Bohai Leasing to acquire 100% interest in Avolon; Delta launches EETC

Dino D'Amore
By Dino D'Amore August 11, 2015 14:43

Bohai Leasing to acquire 100% interest in Avolon; Delta launches EETC

Avolon has entered into an exclusivity agreement with Bohai Leasing granting Bohai exclusivity to negotiate with Avolon until September 7, 2015 (the “Exclusivity Period”) with respect to the possible acquisition of 100% of the issued and outstanding common shares of Avolon at a price of US$32 per share. During the exclusivity period, Bohai and Avolon will attempt to negotiate definitive agreements on terms previously discussed and accepted by the parties. Bohai’s offer is subject to completion of satisfactory and customary due diligence.

In connection with Bohai’s obligations under the exclusivity agreement, Bohai will make a good faith deposit of US$50 million into an escrow account within two business days, which amount will be in addition to the US$25 million currently held in escrow in connection with the cash tender offer made by Bohai on July 31, 2015, for an aggregate deposit of US$75 million. Avolon will be entitled to receive the US$75 million deposit in certain circumstances, including if Avolon is willing to execute definitive documents in connection with the Transaction and Bohai is unable or unwilling to do so. Upon execution of definitive documents in connection with the Transaction, the US$75 million deposit will be increased by Bohai to $250 million, payable to Avolon in the event the Transaction is not consummated under certain circumstances.

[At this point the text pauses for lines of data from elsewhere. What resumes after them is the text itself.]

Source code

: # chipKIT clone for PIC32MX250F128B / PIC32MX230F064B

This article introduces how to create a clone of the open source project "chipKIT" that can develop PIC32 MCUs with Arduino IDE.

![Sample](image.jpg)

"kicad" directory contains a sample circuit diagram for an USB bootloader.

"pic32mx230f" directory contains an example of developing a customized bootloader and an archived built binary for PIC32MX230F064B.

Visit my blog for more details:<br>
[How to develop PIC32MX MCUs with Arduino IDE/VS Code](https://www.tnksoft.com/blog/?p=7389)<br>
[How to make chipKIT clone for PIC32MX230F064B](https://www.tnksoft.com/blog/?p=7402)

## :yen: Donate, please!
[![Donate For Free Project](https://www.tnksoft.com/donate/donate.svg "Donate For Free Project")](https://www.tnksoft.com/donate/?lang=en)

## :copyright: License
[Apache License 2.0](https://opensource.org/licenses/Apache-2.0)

Pursuant to the exclusivity agreement, Avolon and Bohai will amend the Investment and Tender Offer Agreement, dated July 14, 2015 between Avolon, Bohai and an indirect wholly owned subsidiary of Bohai, to extend the expiration time of the Offer to midnight at the end of the day on September 18, 2015.

Avolon remains subject to the agreement. There can be no assurances that Avolon and Bohai will enter into a binding agreement to consummate the transaction or that Avolon’s Board of Directors will approve the deal. Avolon continues to carefully evaluate the transaction and the terms and conditions of the definitive documents relating to the deal with its financial and legal advisors and continues to negotiate terms with Bohai.

Meanwhile Delta Air Lines has launched and priced a $500 million enhanced equipment trust certificates (EETC) issuance. The offering is split into three tranches. Two senior slices comprise: $312.524 million Class AA notes, rated Aa3 by Moody’s and AA by Standard & Poor’s, which amortize over 11.9 years, with a 8.9 year average life and a 45% initial loan-to-value ratio (LTV), priced at 3.625% and 20 basis points (bps) make-whole spread over Treasuries; and $69.449 million Class A notes, rated A1 by Moody’s and A+ by S&P, which also amortize over 11.9 years with a WAL of 8.9 years and an LTV of 55%, priced at 3.875% with 25bps make whole over Treasuries. The subordinate B Class of notes totalling $118.027 million, rated Baa2 by Moody’s and BBB by S&P, have a LTV of 72% and priced at 4.250% with a 40bps make-whole spread over Treasuries. There is an 18 month liquidity facility provided by Commonwealth Bank of Australia (New York branch).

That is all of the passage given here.